====== RECORDS FOR PROCESSING ======
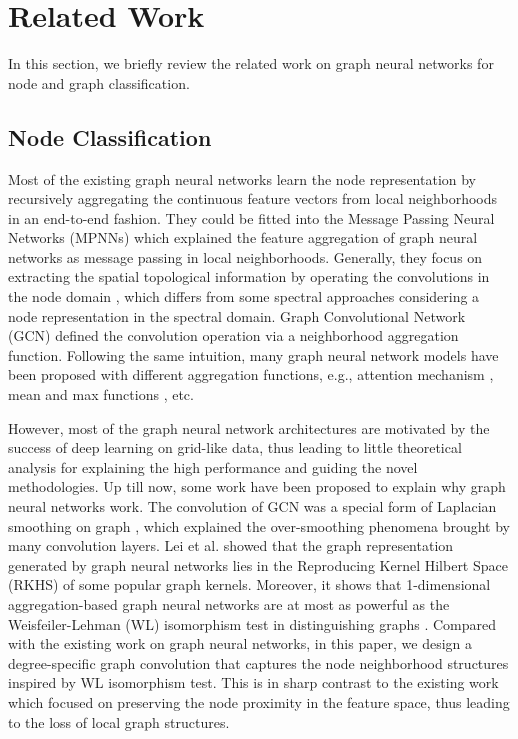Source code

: \documentclass[sigconf]{acmart}
\begin{document}
\section{Related Work}
In this section, we briefly review the related work on graph neural networks for node and graph classification.

\subsection{Node Classification}
Most of the existing graph neural networks \cite{hamilton2017representation} learn the node representation by recursively aggregating the continuous feature vectors from local neighborhoods in an end-to-end fashion. They could be fitted into the Message Passing Neural Networks (MPNNs) \cite{gilmer2017neural} which explained the feature aggregation of graph neural networks as message passing in local neighborhoods.
Generally, they focus on extracting the spatial topological information by operating the convolutions in the node domain \cite{zhang2018graph}, which differs from some spectral approaches \cite{defferrard2016convolutional, kipf2016semi} considering a node representation in the spectral domain. Graph Convolutional Network (GCN) \cite{kipf2016semi} defined the convolution operation via a neighborhood aggregation function. Following the same intuition, many graph neural network models have been proposed with different aggregation functions, e.g., attention mechanism \cite{velickovic2017graph}, mean and max functions \cite{hamilton2017inductive}, etc.

However, most of the graph neural network architectures are motivated by the success of deep learning on grid-like data, thus leading to little theoretical analysis for explaining the high performance and guiding the novel methodologies. Up till now, some work have been proposed to explain why graph neural networks work. The convolution of GCN was a special form of Laplacian smoothing on graph \cite{li2018deeper}, which explained the over-smoothing phenomena brought by many convolution layers. Lei et al. \cite{lei2017deriving} showed that the graph representation generated by graph neural networks lies in the Reproducing Kernel Hilbert Space (RKHS) of some popular graph kernels. Moreover, it shows that 1-dimensional aggregation-based graph neural networks are at most as powerful as the Weisfeiler-Lehman (WL) isomorphism test \cite{weisfeiler1968reduction} in distinguishing graphs \cite{xu2018powerful}. Compared with the existing work on graph neural networks, in this paper, we design a degree-specific graph convolution that captures the node neighborhood structures inspired by WL isomorphism test. This is in sharp contrast to the existing work which focused on preserving the node proximity in the feature space, thus leading to the loss of local graph structures.
\end{document}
======
DIRECTIONS: Wherever a picture appears, omit it; copy the rest of the data exactly.

EXERCISE ANSWER:
Source code

: \documentclass[sigconf]{acmart}
\begin{document}
\section{Related Work}
In this section, we briefly review the related work on graph neural networks for node and graph classification.

\subsection{Node Classification}
Most of the existing graph neural networks \cite{hamilton2017representation} learn the node representation by recursively aggregating the continuous feature vectors from local neighborhoods in an end-to-end fashion. They could be fitted into the Message Passing Neural Networks (MPNNs) \cite{gilmer2017neural} which explained the feature aggregation of graph neural networks as message passing in local neighborhoods.
Generally, they focus on extracting the spatial topological information by operating the convolutions in the node domain \cite{zhang2018graph}, which differs from some spectral approaches \cite{defferrard2016convolutional, kipf2016semi} considering a node representation in the spectral domain. Graph Convolutional Network (GCN) \cite{kipf2016semi} defined the convolution operation via a neighborhood aggregation function. Following the same intuition, many graph neural network models have been proposed with different aggregation functions, e.g., attention mechanism \cite{velickovic2017graph}, mean and max functions \cite{hamilton2017inductive}, etc.

However, most of the graph neural network architectures are motivated by the success of deep learning on grid-like data, thus leading to little theoretical analysis for explaining the high performance and guiding the novel methodologies. Up till now, some work have been proposed to explain why graph neural networks work. The convolution of GCN was a special form of Laplacian smoothing on graph \cite{li2018deeper}, which explained the over-smoothing phenomena brought by many convolution layers. Lei et al. \cite{lei2017deriving} showed that the graph representation generated by graph neural networks lies in the Reproducing Kernel Hilbert Space (RKHS) of some popular graph kernels. Moreover, it shows that 1-dimensional aggregation-based graph neural networks are at most as powerful as the Weisfeiler-Lehman (WL) isomorphism test \cite{weisfeiler1968reduction} in distinguishing graphs \cite{xu2018powerful}. Compared with the existing work on graph neural networks, in this paper, we design a degree-specific graph convolution that captures the node neighborhood structures inspired by WL isomorphism test. This is in sharp contrast to the existing work which focused on preserving the node proximity in the feature space, thus leading to the loss of local graph structures.
\end{document}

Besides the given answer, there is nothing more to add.